La desconfianza ciudadana y la falta de liderazgo en quienes adoptan decisiones públicas han llevado a que –en unos casos por norma y en otros por “hábito”– se pidan segundas, terceras y hasta cuartas opiniones durante la formación de una decisión. Lo que debería ser una decisión institucional responsable hoy ha pasado a ser una carrera de obstáculos donde participan el ministerio del sector involucrado, el regulador, el Ministerio de Economía (MEF) y ahora se ha incluido también a la Contraloría General de la República (CGR). ¿Quién viene? ¿Una procuraduría?
Si la entidad responsablemente analiza y confía en sus asesores y supervisores, ¿para qué la segunda opinión (la del regulador)? Bueno, puede habérsele pasado algo. ¿Pero y la tercera (del MEF)? Quizá también se les puede haber pasado otro aspecto. ¿Y ahora la cuarta, de la CGR? He omitido, además, que algunas propuestas también se difunden para que, antes, el público pueda aportar y criticar.
Recordemos que, desde la desaparición del Tribunal de Cuentas, el modelo migró desde uno de control previo a uno esencialmente de control posterior. Ello a partir de ciertas máximas: el control nace para apoyar a que se ejerza una gestión correcta, no para que los gerentes públicos deban dedicarse casi enteramente a responder a quien los controla.

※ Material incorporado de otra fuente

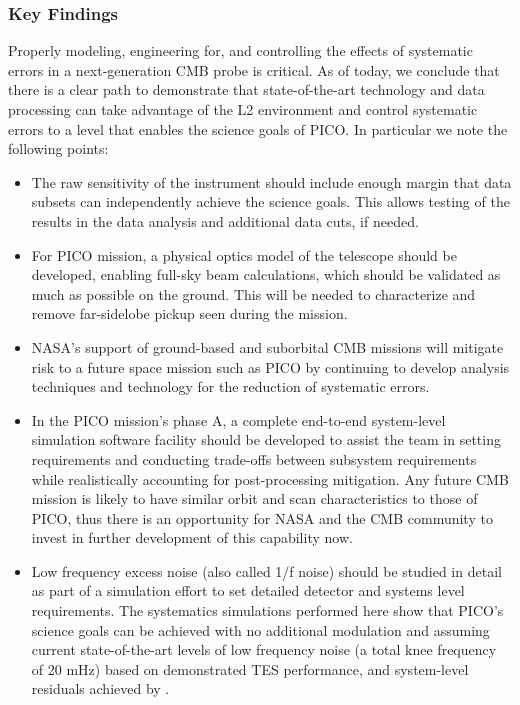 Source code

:\documentclass[PICOReport.tex]{subfiles}
\begin{document}
\subsubsection{Key Findings}
\label{sec:systematics_key}

Properly modeling, engineering for, and controlling the effects of systematic errors in a
next-generation CMB probe is critical.  As of today, we conclude that there is a clear path to demonstrate that state-of-the-art technology and data processing can take advantage of the L2 environment and control systematic errors to a level that enables the science goals of PICO. In particular we note the following points:
\begin{itemize}
\item The raw sensitivity of the instrument should include enough margin
that data subsets can independently achieve the science goals.
This allows testing of the results in the data analysis and additional
data cuts, if needed.
\item For PICO mission, a physical optics model of the telescope should be developed, enabling full-sky beam calculations, which should be validated as much as possible on the ground.  This will be needed to characterize and remove far-sidelobe pickup seen during the mission. 
\item NASA's support of ground-based and suborbital CMB missions will mitigate risk to a future space mission such as PICO by continuing to develop analysis techniques and technology for the reduction of systematic errors.

\item In the PICO mission's phase A, a complete end-to-end system-level
simulation software facility should be developed to assist the team in setting 
requirements and conducting trade-offs between subsystem requirements while
realistically accounting for post-processing mitigation.  Any future
CMB mission is likely to have similar orbit  
and scan characteristics to those of PICO, thus there is an opportunity for NASA and
the CMB community to invest in further development of this capability now.
\item Low frequency excess noise (also called 1/f noise) should be studied in detail as part of a simulation effort to set detailed detector and systems level requirements.  The systematics simulations performed here show that PICO's science goals can be achieved with no additional modulation and assuming current state-of-the-art levels of low frequency noise (a total knee frequency of 20 mHz) based on demonstrated TES performance, and system-level residuals achieved by \planck.
\end{itemize}
\end{document}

El protagonista no es el control, sino la gestión que logra los resultados de servicios públicos, seguridad, vivienda, transporte, etc. Por eso la actual Ley Orgánica del Sistema Nacional de Control y de la CGR estipula que “[…] el control externo podrá ser preventivo […] sin que en ningún caso conlleve injerencia en los procesos de dirección y gerencia a cargo de la administración de la entidad, o interferencia en el control posterior que corresponda”.
En ese marco, cualquier actuación de control previo tiene como límite natural la separación entre gestión y control, de modo que el ente controlador actúe solo cuando la norma lo faculte (y no cuando la autoridad quiera un corresponsable o se busque protagonismo), sin poder influenciar, entrometerse ni mucho menos sustituir al decisor responsable. De lo contrario, uno de los dos está sobrando. Control no es cogestión.
Como en todo, es bueno regresar a la fuente y recordar la Declaración de Lima sobre las Líneas Básicas de la Fiscalización de las Contralorías. En ella, consensualmente se aprobó que un “control previo eficaz resulta imprescindible para una sana economía financiera pública”. Ello “implica la ventaja de poder impedir un perjuicio antes de producirse, pero la desventaja de comportar un trabajo excesivo” y “que la responsabilidad basada en el derecho público no esté claramente definida”. Así, “únicamente la situación legal, las circunstancias y necesidades de cada país determinan si una CGR ejerce un control previo”.
En conclusión, necesitamos liderazgo responsable y no más opiniones.